Apple’s headline ‘liquid glass’ announcement at WWDC shows the tech company is deliberately cautious on AI, writes Paul Armstrong

Apple’s WWDC 2025 delivered over an hour of careful polish, hardware refinement and calm technological confidence while actually delivering very little (except for ‘we have high standards’) on the AI that was promised a year earlier. The big news was ‘Liquid Glass’, a new ‘material’ for all its operating systems, and while nothing announced was unfamiliar to anyone following spatial computing or AI, when Apple enters a space, expectations shift. Not through noise, but through inevitability.

Liquid glass captured the headlines, and with good reason. Microsoft explored similar waveguide technology in Hololens. Meta has been chasing wearable AR with billions and limited results. Apple’s arrival reframes those in the way only Apple could. When Apple combines hardware with developer tooling and a distribution engine, an idea goes from theoretical to practical.

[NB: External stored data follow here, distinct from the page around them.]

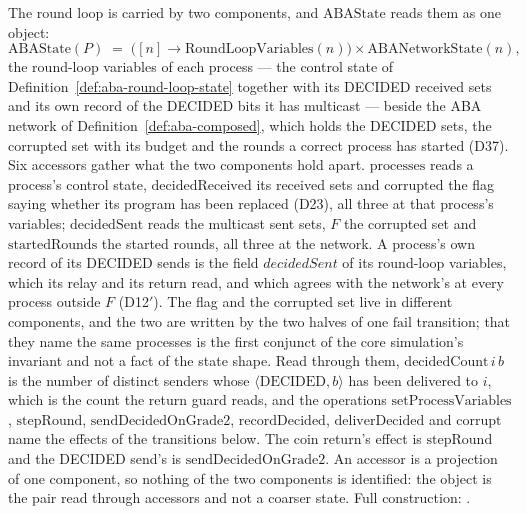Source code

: \begin{definition}
  \label{def:aba-state}
  \leanok
  The round loop is carried by two components, and $\mathrm{ABAState}$ reads them as one object:
  \[
    \mathrm{ABAState}(P) \;=\;
      \bigl([n] \to \mathrm{RoundLoopVariables}(n)\bigr) \times \mathrm{ABANetworkState}(n),
  \]
  the round-loop variables of each process --- the control state of Definition~\ref{def:aba-round-loop-state} together with its DECIDED received sets and its own record of the DECIDED bits it has multicast --- beside the ABA network of Definition~\ref{def:aba-composed}, which holds the DECIDED sets, the corrupted set with its budget and the rounds a correct process has started (D37).
  Six accessors gather what the two components hold apart.
  $\mathrm{processes}$ reads a process's control state, $\mathrm{decidedReceived}$ its received sets and $\mathrm{corrupted}$ the flag saying whether its program has been replaced (D23), all three at that process's variables; $\mathrm{decidedSent}$ reads the multicast sent sets, $F$ the corrupted set and $\mathrm{startedRounds}$ the started rounds, all three at the network.
  A process's own record of its DECIDED sends is the field $decidedSent$ of its round-loop variables, which its relay and its return read, and which agrees with the network's at every process outside $F$ (D12$'$).
  The flag and the corrupted set live in different components, and the two are written by the two halves of one $\mathrm{fail}$ transition; that they name the same processes is the first conjunct of the core simulation's invariant and not a fact of the state shape.
  Read through them, $\mathrm{decidedCount}\,i\,b$ is the number of distinct senders whose $\langle\mathrm{DECIDED},b\rangle$ has been delivered to $i$, which is the count the return guard reads, and the operations $\mathrm{setProcessVariables}$, $\mathrm{stepRound}$, $\mathrm{sendDecidedOnGrade2}$, $\mathrm{recordDecided}$, $\mathrm{deliverDecided}$ and $\mathrm{corrupt}$ name the effects of the transitions below.
  The coin return's effect is $\mathrm{stepRound}$ and the DECIDED send's is $\mathrm{sendDecidedOnGrade2}$.
  An accessor is a projection of one component, so nothing of the two components is identified: the object is the pair read through accessors and not a coarser state.
  Full construction: .
\end{definition}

Glass that responds to input, context and ambient behaviour may not feel like an urgent business consideration yet. But interface expectations are already beginning to shift – think about nods with Airpods or wrist gestures, and that’s all before we really have any decent AR glasses. Screen-first interaction starts to look like a legacy constraint. Spatial design, gesture controls and ambient responsiveness will start to define the next wave of user experience over the next three to five years. Products and services built around fixed display real estate will need to be rethought. Although, we should also be clear it’s 2025 and I still cannot wave my hand over my iPhone to skip a track without extra apps, so don’t fire your developers just yet. 

Enterprise software, digital commerce, media and marketing are all at risk of falling behind if spatial computing reshapes how people perceive and interact with information. Brand visibility will need to evolve into brand presence. The attention economy, already fragile, will fragment further.  

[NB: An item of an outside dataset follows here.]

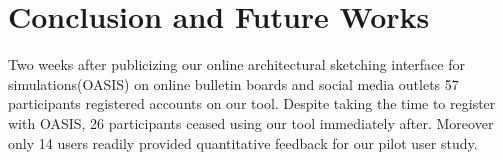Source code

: \chapter{Conclusion and Future Works} \label{sec:con}


	Two weeks after publicizing our online architectural sketching interface for simulations(OASIS) on online bulletin boards and social media outlets 57 participants registered accounts on our tool.
	Despite taking the time to register with OASIS, 26 participants ceased using our tool immediately after.
	Moreover only 14 users readily provided quantitative feedback for our pilot user study.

Every developer announcement at WWDC hinted at this new architecture. Incremental, measured and fully embedded across Apple’s platform stack. A future where information follows the user, and not the other way around. Can’t wait, can you? 

Ambient computing is no longer a speculative design discipline. Developers are now being given access to tools that assume users interact by looking, gesturing, speaking and moving. Touch and swipe remain, but as fallback patterns. The spatial environment becomes a variable, not a constant. Hello nightmare for ROI… or is that return on inference? Interest? 

Most teams are still building for glass rectangles. A fundamental rethink of what UI means will be needed. For businesses, this requires a pivot in design logic, and marketing. Navigation patterns based on proximity, data visualisation that reacts to gaze and motion, interfaces that become contextual, not static. Phones aren’t going away, or about to be transferred completely to your face, but a lot of the black rectangle can be, and that should excite and scare business leaders.  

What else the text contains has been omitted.